Director General Federal Investigation Agency
- In office 03 February 2026 – Incumbent
- Appointed by: Government of Pakistan
- Preceded by: Raja Riffat Mukhtar

Inspector General of the Punjab Police
- In office 24 January 2023 – 02 February 2026
- Preceded by: Mohammad Aamir Zulfiqar Khan
- Succeeded by: Rao Abdul Kareem

Personal details
- Awards: Hilal-e-Imtiaz
- Police career
- Allegiance: Pakistan
- Branch: Punjab Police
- Service years: 1995 - present
- Status: Active
- Rank: Inspector General of Police

= Usman Anwar =

Director General Federal Investigation Agency

Usman Anwar is a Pakistani police officer who has been the Director General of the Federal Investigation Agency (FIA) since 3 February 2026. He was the Inspector General of the Punjab Police in the province of Punjab from 24 January 2023 until 2 February 2026, and had earlier served as Director of the FIA Lahore branch.

==Career==
Anwar joined Punjab Police in 1995. He had been serving as the Additional Inspector General (AIG) of the Motorway Police before his appointment as the Punjab Inspector General of Police (IGP) in January 2023. Anwar has held various positions within the police force in Pakistan, including as an Additional IG of the Special Branch in Punjab, and as the District Police Officer (DPO) of Okara and Sargodha. He has also worked in the Telecommunication and Elite Police departments. He Belongs to Arain family of Punjab.
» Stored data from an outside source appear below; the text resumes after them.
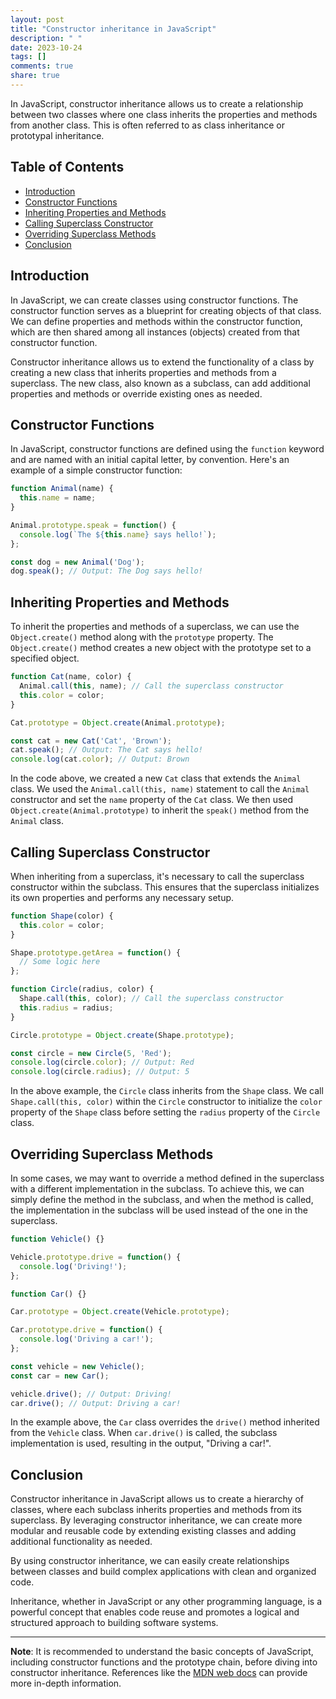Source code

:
 ```yaml
---
layout: post
title: "Constructor inheritance in JavaScript"
description: " "
date: 2023-10-24
tags: []
comments: true
share: true
---
```


In JavaScript, constructor inheritance allows us to create a relationship between two classes where one class inherits the properties and methods from another class. This is often referred to as class inheritance or prototypal inheritance.

## Table of Contents
- [Introduction](#introduction)
- [Constructor Functions](#constructor-functions)
- [Inheriting Properties and Methods](#inheriting-properties-and-methods)
- [Calling Superclass Constructor](#calling-superclass-constructor)
- [Overriding Superclass Methods](#overriding-superclass-methods)
- [Conclusion](#conclusion)

## Introduction

In JavaScript, we can create classes using constructor functions. The constructor function serves as a blueprint for creating objects of that class. We can define properties and methods within the constructor function, which are then shared among all instances (objects) created from that constructor function.

Constructor inheritance allows us to extend the functionality of a class by creating a new class that inherits properties and methods from a superclass. The new class, also known as a subclass, can add additional properties and methods or override existing ones as needed.

## Constructor Functions

In JavaScript, constructor functions are defined using the `function` keyword and are named with an initial capital letter, by convention. Here's an example of a simple constructor function:

```javascript
function Animal(name) {
  this.name = name;
}

Animal.prototype.speak = function() {
  console.log(`The ${this.name} says hello!`);
};

const dog = new Animal('Dog');
dog.speak(); // Output: The Dog says hello!
```

## Inheriting Properties and Methods

To inherit the properties and methods of a superclass, we can use the `Object.create()` method along with the `prototype` property. The `Object.create()` method creates a new object with the prototype set to a specified object.

```javascript
function Cat(name, color) {
  Animal.call(this, name); // Call the superclass constructor
  this.color = color;
}

Cat.prototype = Object.create(Animal.prototype);

const cat = new Cat('Cat', 'Brown');
cat.speak(); // Output: The Cat says hello!
console.log(cat.color); // Output: Brown
```

In the code above, we created a new `Cat` class that extends the `Animal` class. We used the `Animal.call(this, name)` statement to call the `Animal` constructor and set the `name` property of the `Cat` class. We then used `Object.create(Animal.prototype)` to inherit the `speak()` method from the `Animal` class.

## Calling Superclass Constructor

When inheriting from a superclass, it's necessary to call the superclass constructor within the subclass. This ensures that the superclass initializes its own properties and performs any necessary setup.

```javascript
function Shape(color) {
  this.color = color;
}

Shape.prototype.getArea = function() {
  // Some logic here
};

function Circle(radius, color) {
  Shape.call(this, color); // Call the superclass constructor
  this.radius = radius;
}

Circle.prototype = Object.create(Shape.prototype);

const circle = new Circle(5, 'Red');
console.log(circle.color); // Output: Red
console.log(circle.radius); // Output: 5
```

In the above example, the `Circle` class inherits from the `Shape` class. We call `Shape.call(this, color)` within the `Circle` constructor to initialize the `color` property of the `Shape` class before setting the `radius` property of the `Circle` class.

## Overriding Superclass Methods

In some cases, we may want to override a method defined in the superclass with a different implementation in the subclass. To achieve this, we can simply define the method in the subclass, and when the method is called, the implementation in the subclass will be used instead of the one in the superclass.

```javascript
function Vehicle() {}

Vehicle.prototype.drive = function() {
  console.log('Driving!');
};

function Car() {}

Car.prototype = Object.create(Vehicle.prototype);

Car.prototype.drive = function() {
  console.log('Driving a car!');
};

const vehicle = new Vehicle();
const car = new Car();

vehicle.drive(); // Output: Driving!
car.drive(); // Output: Driving a car!
```

In the example above, the `Car` class overrides the `drive()` method inherited from the `Vehicle` class. When `car.drive()` is called, the subclass implementation is used, resulting in the output, "Driving a car!".

## Conclusion

Constructor inheritance in JavaScript allows us to create a hierarchy of classes, where each subclass inherits properties and methods from its superclass. By leveraging constructor inheritance, we can create more modular and reusable code by extending existing classes and adding additional functionality as needed.

By using constructor inheritance, we can easily create relationships between classes and build complex applications with clean and organized code.

Inheritance, whether in JavaScript or any other programming language, is a powerful concept that enables code reuse and promotes a logical and structured approach to building software systems.

---

**Note**: It is recommended to understand the basic concepts of JavaScript, including constructor functions and the prototype chain, before diving into constructor inheritance. References like the [MDN web docs](https://developer.mozilla.org/en-US/docs/Web/JavaScript/Inheritance_and_the_prototype_chain) can provide more in-depth information.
Anwar's appointment as the Punjab IGP was part of a significant bureaucratic reshuffle by the federal government, which saw him replace Mohammad Aamir Zulfiqar Khan, who was ordered to report to the Establishment Division in Islamabad. Alongside Anwar's appointment, Ghulam Muhammad Dogar was removed from his positions as the Capital City Police Officer (CCPO) of Lahore and as the convener of a Joint Investigation Team (JIT) investigating an attack on Imran Khan, the chairman of the Pakistan Tehreek-e-Insaf (PTI) party.

He is recipient of the Hilal-i-Imtiaz.

== Controversies ==

=== Killing of Ali Bilal ===

A special needs supporter of Pakistan Tehreek-e-Insaf (PTI), Ali Bilal alias Zille Shah, was arrested by Punjab Police from outside Zaman Park on 9 March 2023. He was last videoed alive in a police van before his dead body was brought to the hospital. The autopsy report revealed that Bilal was tortured and had excessive bleeding from a head injury. Anwar, in a press conference, claimed that Bilal was released the same day and was a victim of a traffic accident meanwhile, PTI, including its chief, Imran Khan maintained that Bilal died of custodial torture and demanded a judicial inquiry into the matter.

=== Crackdown against PTI ===
In the aftermath of the May 9 riots, Punjab Police initiated a crackdown against PTI under Anwar's watch. Leaders and workers of PTI were arrested and frivolously rearrested after being released by courts. Rights groups, including Amnesty International, raised concern over arbitrary arrests, custodial torture, and forced disappearances through police and other government agencies. The families of PTI leaders who had gone underground were also harassed in police raids that saw the looting and pillaging of their houses, as well as abduction of relatives.

=== Abduction of Imran Riaz Khan ===
A well-known journalist, Imran Riaz Khan, was arrested by Punjab Police. Despite a 30-day detention order, he was released the same night and was abducted by unknown people from outside Sialkot Central Jail where he was incarcerated. In a sub judice case, Anwar, expressed his inability to locate the journalist and put the onus on Pakistan's military intelligence agencies for his disappearance.

=== Interference in the electoral process ===
In an unprecedented move, during the candidature phase of 2024 Pakistani general election, Punjab Police was engaged in direct meddling in the electoral process. It was involved in snatching nomination papers from several applicants belonging to the PTI while outright blocking several others from entering the returning officer's (RO) office to collect them. In the next stage, during the scrutiny of the submitted nomination papers, proposers and seconders of the applicants from PTI, were abducted by police officers from outside RO offices as they came to aid their supported candidates. In some cases, even the aspiring candidates were arbitrarily arrested.